== Segment start ==

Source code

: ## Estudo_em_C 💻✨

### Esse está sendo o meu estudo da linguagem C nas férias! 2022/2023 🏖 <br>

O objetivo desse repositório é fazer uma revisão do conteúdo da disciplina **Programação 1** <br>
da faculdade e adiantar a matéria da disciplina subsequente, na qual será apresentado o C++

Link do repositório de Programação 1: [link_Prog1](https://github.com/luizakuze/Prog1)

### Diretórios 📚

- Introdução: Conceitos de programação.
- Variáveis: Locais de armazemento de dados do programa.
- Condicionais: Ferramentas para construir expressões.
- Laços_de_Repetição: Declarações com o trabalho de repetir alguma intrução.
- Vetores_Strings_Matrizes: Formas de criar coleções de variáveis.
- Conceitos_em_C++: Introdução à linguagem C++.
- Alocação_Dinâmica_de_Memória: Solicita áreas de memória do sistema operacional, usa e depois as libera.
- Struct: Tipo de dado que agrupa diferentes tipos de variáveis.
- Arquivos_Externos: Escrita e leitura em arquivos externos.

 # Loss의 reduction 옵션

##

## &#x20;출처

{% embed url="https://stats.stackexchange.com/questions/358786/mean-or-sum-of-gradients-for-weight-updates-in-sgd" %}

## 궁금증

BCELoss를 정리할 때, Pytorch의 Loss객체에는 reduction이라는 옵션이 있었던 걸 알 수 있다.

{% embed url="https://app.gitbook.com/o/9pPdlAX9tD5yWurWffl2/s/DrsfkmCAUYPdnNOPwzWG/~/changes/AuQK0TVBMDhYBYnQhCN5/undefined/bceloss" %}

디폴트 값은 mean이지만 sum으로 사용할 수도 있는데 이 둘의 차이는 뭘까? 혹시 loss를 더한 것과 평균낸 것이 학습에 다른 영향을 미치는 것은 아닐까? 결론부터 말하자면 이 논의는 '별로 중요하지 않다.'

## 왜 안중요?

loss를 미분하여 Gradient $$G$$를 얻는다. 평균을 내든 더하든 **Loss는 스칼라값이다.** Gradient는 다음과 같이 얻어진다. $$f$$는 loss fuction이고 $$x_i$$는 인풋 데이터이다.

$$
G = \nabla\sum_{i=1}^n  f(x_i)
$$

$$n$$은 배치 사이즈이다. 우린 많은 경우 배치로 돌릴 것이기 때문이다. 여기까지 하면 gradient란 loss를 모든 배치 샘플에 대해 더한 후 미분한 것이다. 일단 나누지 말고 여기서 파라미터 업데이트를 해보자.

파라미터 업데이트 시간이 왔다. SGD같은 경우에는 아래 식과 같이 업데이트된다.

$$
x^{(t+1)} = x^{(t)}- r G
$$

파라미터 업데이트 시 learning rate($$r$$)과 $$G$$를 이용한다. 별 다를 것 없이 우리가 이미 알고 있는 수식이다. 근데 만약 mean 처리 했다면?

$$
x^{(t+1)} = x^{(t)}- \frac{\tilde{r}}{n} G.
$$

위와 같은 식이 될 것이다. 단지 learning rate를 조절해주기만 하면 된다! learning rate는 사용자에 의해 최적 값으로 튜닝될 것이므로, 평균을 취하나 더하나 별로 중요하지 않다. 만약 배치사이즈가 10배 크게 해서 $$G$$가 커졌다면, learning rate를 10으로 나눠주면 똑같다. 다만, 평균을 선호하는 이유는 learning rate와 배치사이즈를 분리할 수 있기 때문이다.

== Segment end ==

### WORK TO COMPLETE
Write every record out again, unaltered.

### EXERCISE OUTPUT
Source code

: ## Estudo_em_C 💻✨

### Esse está sendo o meu estudo da linguagem C nas férias! 2022/2023 🏖 <br>

O objetivo desse repositório é fazer uma revisão do conteúdo da disciplina **Programação 1** <br>
da faculdade e adiantar a matéria da disciplina subsequente, na qual será apresentado o C++

Link do repositório de Programação 1: [link_Prog1](https://github.com/luizakuze/Prog1)

### Diretórios 📚

- Introdução: Conceitos de programação.
- Variáveis: Locais de armazemento de dados do programa.
- Condicionais: Ferramentas para construir expressões.
- Laços_de_Repetição: Declarações com o trabalho de repetir alguma intrução.
- Vetores_Strings_Matrizes: Formas de criar coleções de variáveis.
- Conceitos_em_C++: Introdução à linguagem C++.
- Alocação_Dinâmica_de_Memória: Solicita áreas de memória do sistema operacional, usa e depois as libera.
- Struct: Tipo de dado que agrupa diferentes tipos de variáveis.
- Arquivos_Externos: Escrita e leitura em arquivos externos.

 # Loss의 reduction 옵션

##

## &#x20;출처

{% embed url="https://stats.stackexchange.com/questions/358786/mean-or-sum-of-gradients-for-weight-updates-in-sgd" %}

## 궁금증

BCELoss를 정리할 때, Pytorch의 Loss객체에는 reduction이라는 옵션이 있었던 걸 알 수 있다.

{% embed url="https://app.gitbook.com/o/9pPdlAX9tD5yWurWffl2/s/DrsfkmCAUYPdnNOPwzWG/~/changes/AuQK0TVBMDhYBYnQhCN5/undefined/bceloss" %}

디폴트 값은 mean이지만 sum으로 사용할 수도 있는데 이 둘의 차이는 뭘까? 혹시 loss를 더한 것과 평균낸 것이 학습에 다른 영향을 미치는 것은 아닐까? 결론부터 말하자면 이 논의는 '별로 중요하지 않다.'

## 왜 안중요?

loss를 미분하여 Gradient $$G$$를 얻는다. 평균을 내든 더하든 **Loss는 스칼라값이다.** Gradient는 다음과 같이 얻어진다. $$f$$는 loss fuction이고 $$x_i$$는 인풋 데이터이다.

$$
G = \nabla\sum_{i=1}^n  f(x_i)
$$

$$n$$은 배치 사이즈이다. 우린 많은 경우 배치로 돌릴 것이기 때문이다. 여기까지 하면 gradient란 loss를 모든 배치 샘플에 대해 더한 후 미분한 것이다. 일단 나누지 말고 여기서 파라미터 업데이트를 해보자.

파라미터 업데이트 시간이 왔다. SGD같은 경우에는 아래 식과 같이 업데이트된다.

$$
x^{(t+1)} = x^{(t)}- r G
$$

파라미터 업데이트 시 learning rate($$r$$)과 $$G$$를 이용한다. 별 다를 것 없이 우리가 이미 알고 있는 수식이다. 근데 만약 mean 처리 했다면?

$$
x^{(t+1)} = x^{(t)}- \frac{\tilde{r}}{n} G.
$$

위와 같은 식이 될 것이다. 단지 learning rate를 조절해주기만 하면 된다! learning rate는 사용자에 의해 최적 값으로 튜닝될 것이므로, 평균을 취하나 더하나 별로 중요하지 않다. 만약 배치사이즈가 10배 크게 해서 $$G$$가 커졌다면, learning rate를 10으로 나눠주면 똑같다. 다만, 평균을 선호하는 이유는 learning rate와 배치사이즈를 분리할 수 있기 때문이다.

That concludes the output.